Data:
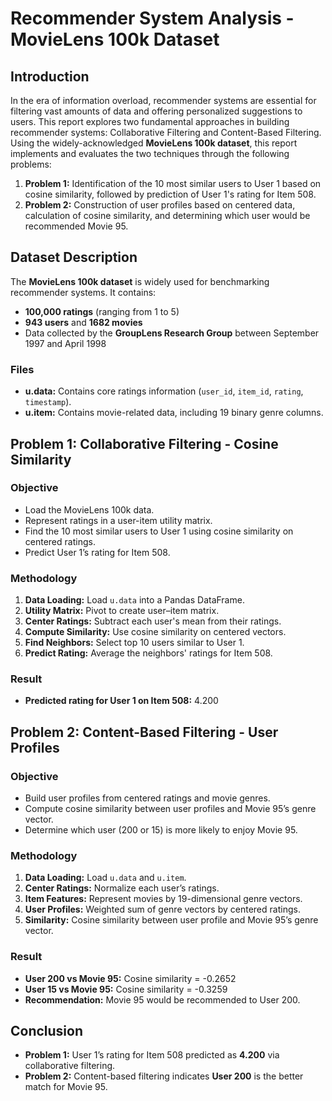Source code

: # Recommender System Analysis - MovieLens 100k Dataset

## Introduction

In the era of information overload, recommender systems are essential for filtering vast amounts of data and offering personalized suggestions to users. This report explores two fundamental approaches in building recommender systems: Collaborative Filtering and Content-Based Filtering. Using the widely-acknowledged **MovieLens 100k dataset**, this report implements and evaluates the two techniques through the following problems:

1. **Problem 1:** Identification of the 10 most similar users to User 1 based on cosine similarity, followed by prediction of User 1's rating for Item 508.
2. **Problem 2:** Construction of user profiles based on centered data, calculation of cosine similarity, and determining which user would be recommended Movie 95.

## Dataset Description

The **MovieLens 100k dataset** is widely used for benchmarking recommender systems. It contains:

- **100,000 ratings** (ranging from 1 to 5)  
- **943 users** and **1682 movies**  
- Data collected by the **GroupLens Research Group** between September 1997 and April 1998  

### Files
- **u.data:** Contains core ratings information (`user_id`, `item_id`, `rating`, `timestamp`).  
- **u.item:** Contains movie-related data, including 19 binary genre columns.

## Problem 1: Collaborative Filtering - Cosine Similarity

### Objective
- Load the MovieLens 100k data.  
- Represent ratings in a user-item utility matrix.  
- Find the 10 most similar users to User 1 using cosine similarity on centered ratings.  
- Predict User 1’s rating for Item 508.

### Methodology
1. **Data Loading:** Load `u.data` into a Pandas DataFrame.  
2. **Utility Matrix:** Pivot to create user–item matrix.  
3. **Center Ratings:** Subtract each user's mean from their ratings.  
4. **Compute Similarity:** Use cosine similarity on centered vectors.  
5. **Find Neighbors:** Select top 10 users similar to User 1.  
6. **Predict Rating:** Average the neighbors' ratings for Item 508.

### Result
- **Predicted rating for User 1 on Item 508:** 4.200

## Problem 2: Content-Based Filtering - User Profiles

### Objective
- Build user profiles from centered ratings and movie genres.  
- Compute cosine similarity between user profiles and Movie 95’s genre vector.  
- Determine which user (200 or 15) is more likely to enjoy Movie 95.

### Methodology
1. **Data Loading:** Load `u.data` and `u.item`.  
2. **Center Ratings:** Normalize each user’s ratings.  
3. **Item Features:** Represent movies by 19-dimensional genre vectors.  
4. **User Profiles:** Weighted sum of genre vectors by centered ratings.  
5. **Similarity:** Cosine similarity between user profile and Movie 95’s genre vector.

### Result
- **User 200 vs Movie 95:** Cosine similarity = -0.2652  
- **User 15 vs Movie 95:** Cosine similarity = -0.3259  
- **Recommendation:** Movie 95 would be recommended to User 200.

## Conclusion

- **Problem 1:** User 1’s rating for Item 508 predicted as **4.200** via collaborative filtering.  
- **Problem 2:** Content-based filtering indicates **User 200** is the better match for Movie 95.
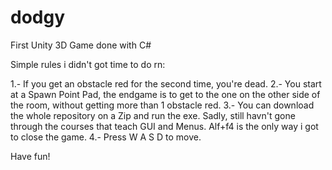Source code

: # dodgy
 First Unity 3D Game done with C#
 
 Simple rules i didn't got time to do rn:
 
 1.- If you get an obstacle red for the second time, you're dead. 
 2.- You start at a Spawn Point Pad, the endgame is to get to the one on the other side of the room, without getting more than 1 obstacle red.
 3.- You can download the whole repository on a Zip and run the exe. Sadly, still havn't gone through the courses that teach GUI and Menus. Alf+f4 is the only way i got to close the game.
 4.- Press W A S D to move.
 
 Have fun!

 

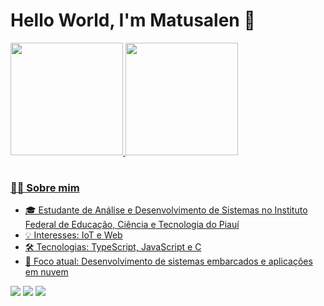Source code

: <h1>Hello World, I'm Matusalen 👋</h1>

<table>
  <a href="https://github.com/watusalen">
  <img height="180em" src="https://github-readme-stats.vercel.app/api?username=watusalen&show_icons=true&theme=tokyonight&include_all_commits=true&count_private=true"/>
  <img height="180em" src="https://github-readme-stats.vercel.app/api/top-langs/?username=watusalen&layout=compact&langs_count=6&theme=tokyonight"/>
</table>
    
### 👨‍💻 Sobre mim
- 🎓 Estudante de Análise e Desenvolvimento de Sistemas no Instituto Federal de Educação, Ciência e Tecnologia do Piauí
- 💡 Interesses: IoT e Web
- 🛠️ Tecnologias: TypeScript, JavaScript e C
- 🎯 Foco atual: Desenvolvimento de sistemas embarcados e aplicações em nuvem

<div> 
  <a href="https://www.instagram.com/matusalen_alves/" target="_blank"><img src="https://img.shields.io/badge/-Instagram-%23E4405F?style=for-the-badge&logo=instagram&logoColor=white" target="_blank"></a>
  <a href = "mailto: matusalencosta09@gmail.com"><img src="https://img.shields.io/badge/-Gmail-%23333?style=for-the-badge&logo=gmail&logoColor=white" target="_blank"></a>
  <a href="https://www.linkedin.com/in/matusalen-alves" target="_blank"><img src="https://img.shields.io/badge/-LinkedIn-%230077B5?style=for-the-badge&logo=linkedin&logoColor=white" target="_blank"></a> 
</div>
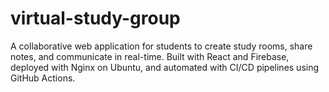 # virtual-study-group
A collaborative web application for students to create study rooms, share notes, and communicate in real-time. Built with React and Firebase, deployed with Nginx on Ubuntu, and automated with CI/CD pipelines using GitHub Actions.
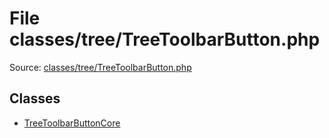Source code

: File classes/tree/TreeToolbarButton.php
=========

Source: [classes/tree/TreeToolbarButton.php](https://github.com/PrestaShop/PrestaShop/blob/1.6.0.7/classes/tree/TreeToolbarButton.php)


Classes
-------

* [TreeToolbarButtonCore](class.TreeToolbarButtonCore.md)


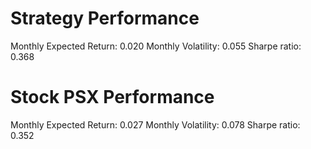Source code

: # Strategy Performance
Monthly Expected Return: 0.020
Monthly Volatility: 0.055
Sharpe ratio: 0.368
# Stock PSX Performance
Monthly Expected Return: 0.027
Monthly Volatility: 0.078
Sharpe ratio: 0.352

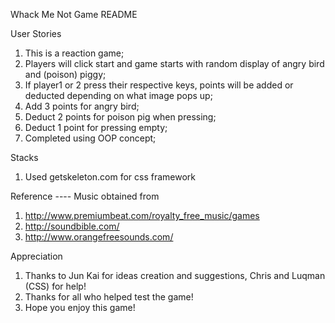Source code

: Whack Me Not Game README

User Stories
1. This is a reaction game;
2. Players will click start and game starts with random display of angry bird and (poison) piggy;
3. If player1 or 2 press their respective keys, points will be added or deducted depending on what image pops up;
4. Add 3 points for angry bird;
5. Deduct 2 points for poison pig when pressing;
6. Deduct 1 point for pressing empty;
7. Completed using OOP concept;

Stacks
1. Used getskeleton.com for css framework

Reference
---- Music obtained from
1. http://www.premiumbeat.com/royalty_free_music/games
2. http://soundbible.com/
3. http://www.orangefreesounds.com/

Appreciation
1. Thanks to Jun Kai for ideas creation and suggestions, Chris and Luqman (CSS) for help!
2. Thanks for all who helped test the game!
3. Hope you enjoy this game!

Exercise directions: For this exercise, transcribe the entries above exactly, without any pictures.

Reply:
Source code

: # Recommender System Analysis - MovieLens 100k Dataset

## Introduction

In the era of information overload, recommender systems are essential for filtering vast amounts of data and offering personalized suggestions to users. This report explores two fundamental approaches in building recommender systems: Collaborative Filtering and Content-Based Filtering. Using the widely-acknowledged **MovieLens 100k dataset**, this report implements and evaluates the two techniques through the following problems:

1. **Problem 1:** Identification of the 10 most similar users to User 1 based on cosine similarity, followed by prediction of User 1's rating for Item 508.
2. **Problem 2:** Construction of user profiles based on centered data, calculation of cosine similarity, and determining which user would be recommended Movie 95.

## Dataset Description

The **MovieLens 100k dataset** is widely used for benchmarking recommender systems. It contains:

- **100,000 ratings** (ranging from 1 to 5)  
- **943 users** and **1682 movies**  
- Data collected by the **GroupLens Research Group** between September 1997 and April 1998  

### Files
- **u.data:** Contains core ratings information (`user_id`, `item_id`, `rating`, `timestamp`).  
- **u.item:** Contains movie-related data, including 19 binary genre columns.

## Problem 1: Collaborative Filtering - Cosine Similarity

### Objective
- Load the MovieLens 100k data.  
- Represent ratings in a user-item utility matrix.  
- Find the 10 most similar users to User 1 using cosine similarity on centered ratings.  
- Predict User 1’s rating for Item 508.

### Methodology
1. **Data Loading:** Load `u.data` into a Pandas DataFrame.  
2. **Utility Matrix:** Pivot to create user–item matrix.  
3. **Center Ratings:** Subtract each user's mean from their ratings.  
4. **Compute Similarity:** Use cosine similarity on centered vectors.  
5. **Find Neighbors:** Select top 10 users similar to User 1.  
6. **Predict Rating:** Average the neighbors' ratings for Item 508.

### Result
- **Predicted rating for User 1 on Item 508:** 4.200

## Problem 2: Content-Based Filtering - User Profiles

### Objective
- Build user profiles from centered ratings and movie genres.  
- Compute cosine similarity between user profiles and Movie 95’s genre vector.  
- Determine which user (200 or 15) is more likely to enjoy Movie 95.

### Methodology
1. **Data Loading:** Load `u.data` and `u.item`.  
2. **Center Ratings:** Normalize each user’s ratings.  
3. **Item Features:** Represent movies by 19-dimensional genre vectors.  
4. **User Profiles:** Weighted sum of genre vectors by centered ratings.  
5. **Similarity:** Cosine similarity between user profile and Movie 95’s genre vector.

### Result
- **User 200 vs Movie 95:** Cosine similarity = -0.2652  
- **User 15 vs Movie 95:** Cosine similarity = -0.3259  
- **Recommendation:** Movie 95 would be recommended to User 200.

## Conclusion

- **Problem 1:** User 1’s rating for Item 508 predicted as **4.200** via collaborative filtering.  
- **Problem 2:** Content-based filtering indicates **User 200** is the better match for Movie 95.
Source code

: # dodgy
 First Unity 3D Game done with C#
 
 Simple rules i didn't got time to do rn:
 
 1.- If you get an obstacle red for the second time, you're dead. 
 2.- You start at a Spawn Point Pad, the endgame is to get to the one on the other side of the room, without getting more than 1 obstacle red.
 3.- You can download the whole repository on a Zip and run the exe. Sadly, still havn't gone through the courses that teach GUI and Menus. Alf+f4 is the only way i got to close the game.
 4.- Press W A S D to move.
 
 Have fun!

 

Source code

: <h1>Hello World, I'm Matusalen 👋</h1>

<table>
  <a href="https://github.com/watusalen">
  <img height="180em" src="https://github-readme-stats.vercel.app/api?username=watusalen&show_icons=true&theme=tokyonight&include_all_commits=true&count_private=true"/>
  <img height="180em" src="https://github-readme-stats.vercel.app/api/top-langs/?username=watusalen&layout=compact&langs_count=6&theme=tokyonight"/>
</table>
    
### 👨‍💻 Sobre mim
- 🎓 Estudante de Análise e Desenvolvimento de Sistemas no Instituto Federal de Educação, Ciência e Tecnologia do Piauí
- 💡 Interesses: IoT e Web
- 🛠️ Tecnologias: TypeScript, JavaScript e C
- 🎯 Foco atual: Desenvolvimento de sistemas embarcados e aplicações em nuvem

<div> 
  <a href="https://www.instagram.com/matusalen_alves/" target="_blank"><img src="https://img.shields.io/badge/-Instagram-%23E4405F?style=for-the-badge&logo=instagram&logoColor=white" target="_blank"></a>
  <a href = "mailto: matusalencosta09@gmail.com"><img src="https://img.shields.io/badge/-Gmail-%23333?style=for-the-badge&logo=gmail&logoColor=white" target="_blank"></a>
  <a href="https://www.linkedin.com/in/matusalen-alves" target="_blank"><img src="https://img.shields.io/badge/-LinkedIn-%230077B5?style=for-the-badge&logo=linkedin&logoColor=white" target="_blank"></a> 
</div>
 # virtual-study-group
A collaborative web application for students to create study rooms, share notes, and communicate in real-time. Built with React and Firebase, deployed with Nginx on Ubuntu, and automated with CI/CD pipelines using GitHub Actions.
Source code

: File classes/tree/TreeToolbarButton.php
=========

Source: [classes/tree/TreeToolbarButton.php](https://github.com/PrestaShop/PrestaShop/blob/1.6.0.7/classes/tree/TreeToolbarButton.php)


Classes
-------

* [TreeToolbarButtonCore](class.TreeToolbarButtonCore.md)


Source code

: # Strategy Performance
Monthly Expected Return: 0.020
Monthly Volatility: 0.055
Sharpe ratio: 0.368
# Stock PSX Performance
Monthly Expected Return: 0.027
Monthly Volatility: 0.078
Sharpe ratio: 0.352

Source code

: Whack Me Not Game README

User Stories
1. This is a reaction game;
2. Players will click start and game starts with random display of angry bird and (poison) piggy;
3. If player1 or 2 press their respective keys, points will be added or deducted depending on what image pops up;
4. Add 3 points for angry bird;
5. Deduct 2 points for poison pig when pressing;
6. Deduct 1 point for pressing empty;
7. Completed using OOP concept;

Stacks
1. Used getskeleton.com for css framework

Reference
---- Music obtained from
1. http://www.premiumbeat.com/royalty_free_music/games
2. http://soundbible.com/
3. http://www.orangefreesounds.com/

Appreciation
1. Thanks to Jun Kai for ideas creation and suggestions, Chris and Luqman (CSS) for help!
2. Thanks for all who helped test the game!
3. Hope you enjoy this game!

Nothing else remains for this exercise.